### WORK ORDER
Below are records; reproduce exactly the lines from the one that has "an empty node---case" through the one that has "we refer to", ends included, and nothing more.
─── SOURCE RECORDS ───
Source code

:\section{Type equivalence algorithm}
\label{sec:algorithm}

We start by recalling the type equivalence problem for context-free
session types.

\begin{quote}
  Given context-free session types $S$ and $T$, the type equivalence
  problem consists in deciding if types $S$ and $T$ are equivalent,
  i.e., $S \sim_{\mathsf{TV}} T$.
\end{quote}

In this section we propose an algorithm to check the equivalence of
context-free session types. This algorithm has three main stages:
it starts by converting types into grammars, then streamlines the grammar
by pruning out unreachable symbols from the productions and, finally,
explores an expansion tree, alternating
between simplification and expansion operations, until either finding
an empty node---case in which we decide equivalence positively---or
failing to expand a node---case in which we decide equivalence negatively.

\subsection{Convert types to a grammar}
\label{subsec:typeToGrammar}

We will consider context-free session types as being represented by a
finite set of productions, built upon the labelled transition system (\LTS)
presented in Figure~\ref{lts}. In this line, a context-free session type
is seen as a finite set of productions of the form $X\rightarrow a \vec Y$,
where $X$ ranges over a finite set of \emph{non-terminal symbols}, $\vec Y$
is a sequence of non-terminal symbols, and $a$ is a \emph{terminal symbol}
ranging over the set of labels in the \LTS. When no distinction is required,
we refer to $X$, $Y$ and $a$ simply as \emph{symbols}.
───
─── SOURCE RECORDS ───
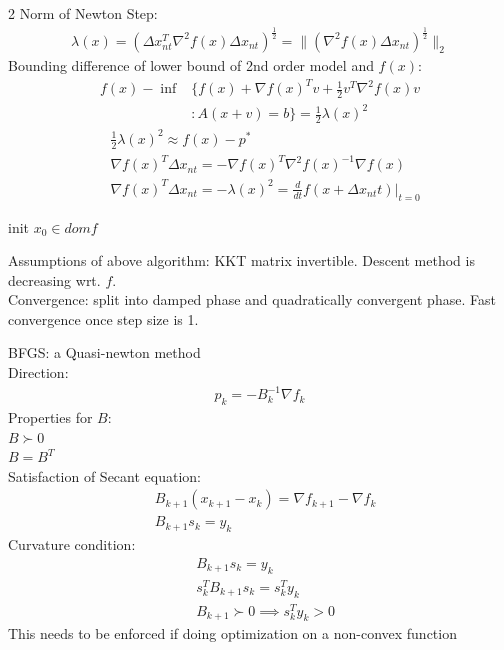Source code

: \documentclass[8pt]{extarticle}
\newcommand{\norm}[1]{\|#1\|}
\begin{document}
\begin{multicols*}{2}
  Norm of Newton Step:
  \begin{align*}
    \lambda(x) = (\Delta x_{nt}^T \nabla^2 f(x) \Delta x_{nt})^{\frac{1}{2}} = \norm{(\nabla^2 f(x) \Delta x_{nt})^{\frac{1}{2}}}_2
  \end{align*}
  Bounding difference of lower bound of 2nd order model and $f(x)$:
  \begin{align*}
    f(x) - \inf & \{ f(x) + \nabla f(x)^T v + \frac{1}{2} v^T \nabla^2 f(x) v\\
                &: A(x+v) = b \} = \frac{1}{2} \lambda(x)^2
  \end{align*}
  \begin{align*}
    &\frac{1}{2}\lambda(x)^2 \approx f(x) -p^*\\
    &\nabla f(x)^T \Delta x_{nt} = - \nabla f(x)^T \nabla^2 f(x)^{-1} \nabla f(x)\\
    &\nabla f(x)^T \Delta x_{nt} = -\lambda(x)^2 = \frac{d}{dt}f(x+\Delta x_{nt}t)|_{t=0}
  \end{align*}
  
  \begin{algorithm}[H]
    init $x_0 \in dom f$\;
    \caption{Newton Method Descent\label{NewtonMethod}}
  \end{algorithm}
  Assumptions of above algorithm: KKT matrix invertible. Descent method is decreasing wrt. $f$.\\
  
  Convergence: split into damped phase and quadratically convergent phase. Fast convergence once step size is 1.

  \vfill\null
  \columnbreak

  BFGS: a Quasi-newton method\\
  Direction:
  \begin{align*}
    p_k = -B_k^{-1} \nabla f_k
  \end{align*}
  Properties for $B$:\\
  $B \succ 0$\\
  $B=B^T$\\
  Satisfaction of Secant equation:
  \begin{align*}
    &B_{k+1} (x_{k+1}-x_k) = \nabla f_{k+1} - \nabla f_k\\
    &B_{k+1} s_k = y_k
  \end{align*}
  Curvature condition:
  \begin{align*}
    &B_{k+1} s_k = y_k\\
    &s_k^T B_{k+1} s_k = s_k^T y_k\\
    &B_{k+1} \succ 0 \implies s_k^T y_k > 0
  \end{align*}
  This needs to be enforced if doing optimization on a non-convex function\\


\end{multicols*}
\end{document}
───
### ANSWER SECTION
an empty node---case in which we decide equivalence positively---or
failing to expand a node---case in which we decide equivalence negatively.

\subsection{Convert types to a grammar}
\label{subsec:typeToGrammar}

We will consider context-free session types as being represented by a
finite set of productions, built upon the labelled transition system (\LTS)
presented in Figure~\ref{lts}. In this line, a context-free session type
is seen as a finite set of productions of the form $X\rightarrow a \vec Y$,
where $X$ ranges over a finite set of \emph{non-terminal symbols}, $\vec Y$
is a sequence of non-terminal symbols, and $a$ is a \emph{terminal symbol}
ranging over the set of labels in the \LTS. When no distinction is required,
we refer to $X$, $Y$ and $a$ simply as \emph{symbols}.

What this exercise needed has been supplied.